Integrated circuit field effect transistors are widely used in integrated circuit devices, such as logic, memory and/or processor devices. For example, integrated circuit field effect transistors are widely used in Dynamic Random Access Memory (DRAM) devices. As is well known, a conventional integrated circuit field effect transistor includes spaced apart source and drain regions in an integrated circuit substrate, with an insulated gate electrode therebetween. In operation, a channel is formed in the substrate between the source and drain regions and beneath the insulated gate electrode.
As the integration density of integrated circuit field effect devices continues to increase, the channel length may decrease to submicron dimensions. These short channel devices may create various undesirable short channel effects, such as punch-through. Semiconductor-on-insulator devices have been developed to potentially reduce short channel effects. In contrast with a bulk field effect transistor that is formed in bulk semiconductor, in a semiconductor-on-insulator device the field effect transistor is formed in a semiconductor layer on an insulator layer on a base substrate.
In other attempts to reduce short channel and/or other effects, double-gated field effect transistors have been developed. In a double-gated field effect transistor, a bottom gate and a top gate may be formed on opposite sides of the channel region.

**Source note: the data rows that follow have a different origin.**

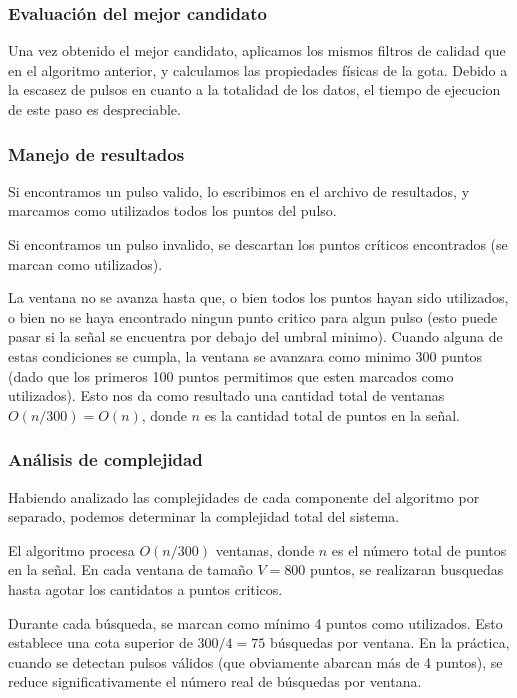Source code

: \documentclass[12pt,a4paper]{article}
\begin{document}
\subsubsection{Evaluación del mejor candidato}

Una vez obtenido el mejor candidato, aplicamos los mismos filtros de calidad que en el algoritmo anterior, y calculamos las propiedades físicas de la gota. Debido a la escasez de pulsos en cuanto a la totalidad de los datos, el tiempo de ejecucion de este paso es despreciable.

\subsubsection{Manejo de resultados}

Si encontramos un pulso valido, lo escribimos en el archivo de resultados, y marcamos como utilizados todos los puntos del pulso.

Si encontramos un pulso invalido, se descartan los puntos críticos encontrados (se marcan como utilizados).

La ventana no se avanza hasta que, o bien todos los puntos hayan sido utilizados, o bien no se haya encontrado ningun punto critico para algun pulso (esto puede pasar si la señal se encuentra por debajo del umbral minimo). Cuando alguna de estas condiciones se cumpla, la ventana se avanzara como minimo 300 puntos (dado que los primeros 100 puntos permitimos que esten marcados como utilizados). Esto nos da como resultado una cantidad total de ventanas $O(n / 300) = O(n)$, donde $n$ es la cantidad total de puntos en la señal.

\subsubsection{Análisis de complejidad}

Habiendo analizado las complejidades de cada componente del algoritmo por separado, podemos determinar la complejidad total del sistema.

El algoritmo procesa $O(n/300)$ ventanas, donde $n$ es el número total de puntos en la señal. En cada ventana de tamaño $V = 800$ puntos, se realizaran busquedas hasta agotar los cantidatos a puntos criticos.

Durante cada búsqueda, se marcan como mínimo 4 puntos como utilizados. Esto establece una cota superior de $300/4 = 75$ búsquedas por ventana. En la práctica, cuando se detectan pulsos válidos (que obviamente abarcan más de 4 puntos), se reduce significativamente el número real de búsquedas por ventana.
\end{document}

Field effect transistors having projecting regions also have been developed in attempts to reduce short channel and/or other effects. For example, U.S. Pat. No. 5,844,278 to Mizuno et al. describes a “Semiconductor Device Having a Projecting Element Region”, as noted in the Mizuno et al. Title. As noted in the Mizuno et al. Abstract, a semiconductor device includes a substrate having a projection-shaped semiconductor element region, a gate electrode formed through a gate insulating film on the upper face and side face of the element region, and a first conductivity type source region and drain region provided in a manner to form a channel region on the upper face of the element region across the gate electrode, and which has a high concentration impurity region containing a second conductivity type impurity at a concentration higher than that on the surface of the channel region in the central part of the projection-shaped semiconductor element region.